E ancora: ”Lì sono stato accompagnato in questura, ci hanno controllato i documenti. Io e mio zio non ne avevamo, i miei cugini li avevano nelle scarpe, mio zio mi disse di dare un nome falso come aveva fatto lui. Un poliziotto mi disse che non somigliavo a zio e che non poteva lasciarmi andare con lui. Ma io non volevo andare in comunità, gli dissi che se mi avesse mandato lì da solo mi sarei ammazzato”.

“Lo stesso poliziotto mi mostrò la pistola e mi disse ‘fai come ti pare’ – continua il fratello di Saman – Ero scioccato. Sono finito in comunità, lui ha proseguito la fuga. Ho tentato di scappare dalla comunità. Un pakistano a Lucinasco mi ha aiutato a scappare con altra gente con le lenzuola, mio zio mi diceva che dovevo andare via, così pure mia madre. Mi dicevano che dovevo scappare, andare in Francia”.

‘In casa venivano fatte riunioni per far del male a Saman, non solo quando scappò in Belgio, ma anche quando era in comunità”, ha detto il fratello.

”Irfan (un altro cugino del ragazzo la cui posizione è stata poi archiviata, ndr) guardava sempre male Saman – ha aggiunto il ragazzo in aula – e con l’altro fratello di mio padre dava consigli brutti ai miei genitori, invitandoli a fare del male a mia sorella. Ha detto che lui l’avrebbe uccisa”.

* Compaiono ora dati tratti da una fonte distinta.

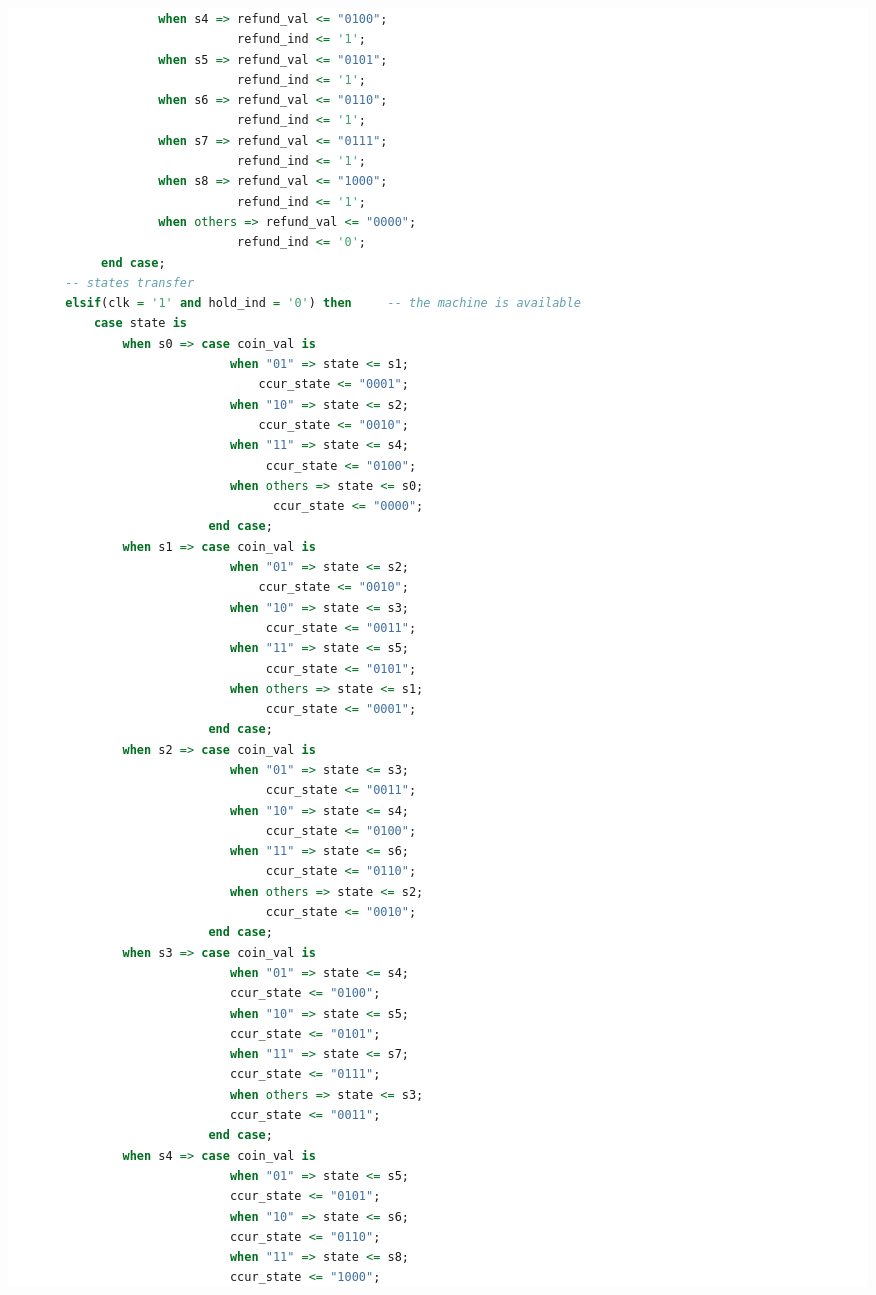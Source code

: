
 ```vhdl
                     when s4 => refund_val <= "0100";
                                refund_ind <= '1';
                     when s5 => refund_val <= "0101";
                                refund_ind <= '1';
                     when s6 => refund_val <= "0110";
                                refund_ind <= '1';
                     when s7 => refund_val <= "0111";
                                refund_ind <= '1';
                     when s8 => refund_val <= "1000";
                                refund_ind <= '1';
                     when others => refund_val <= "0000";
                                refund_ind <= '0';
             end case;
        -- states transfer
        elsif(clk = '1' and hold_ind = '0') then     -- the machine is available        
            case state is
                when s0 => case coin_val is
                               when "01" => state <= s1;
                                   ccur_state <= "0001";
                               when "10" => state <= s2;
                                   ccur_state <= "0010";
                               when "11" => state <= s4;
                                    ccur_state <= "0100";
                               when others => state <= s0;
                                     ccur_state <= "0000";
                            end case;
                when s1 => case coin_val is
                               when "01" => state <= s2;
                                   ccur_state <= "0010";
                               when "10" => state <= s3;
                                    ccur_state <= "0011";
                               when "11" => state <= s5;
                                    ccur_state <= "0101";
                               when others => state <= s1;
                                    ccur_state <= "0001";
                            end case;        
                when s2 => case coin_val is
                               when "01" => state <= s3;
                                    ccur_state <= "0011";
                               when "10" => state <= s4;
                                    ccur_state <= "0100";
                               when "11" => state <= s6;
                                    ccur_state <= "0110";
                               when others => state <= s2;
                                    ccur_state <= "0010";
                            end case;
                when s3 => case coin_val is
                               when "01" => state <= s4;
                               ccur_state <= "0100";
                               when "10" => state <= s5;
                               ccur_state <= "0101";
                               when "11" => state <= s7;
                               ccur_state <= "0111";
                               when others => state <= s3;
                               ccur_state <= "0011";
                            end case;
                when s4 => case coin_val is
                               when "01" => state <= s5;
                               ccur_state <= "0101";
                               when "10" => state <= s6;
                               ccur_state <= "0110";
                               when "11" => state <= s8;
                               ccur_state <= "1000";
```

“Sono cresciuto in quella cultura, da piccolo mi hanno insegnato che nemmeno potevo fare amicizia con le ragazze perché era vietato, per questo mandai ai miei parenti la foto del bacio tra Saman e Saqib, perché per me in quel momento era una cosa sbagliata. Per come sono ora, da quando sono in comunità, è tutto cambiato. Oggi mi sento italiano. Per me hanno fatto una cosa sbagliatissima”.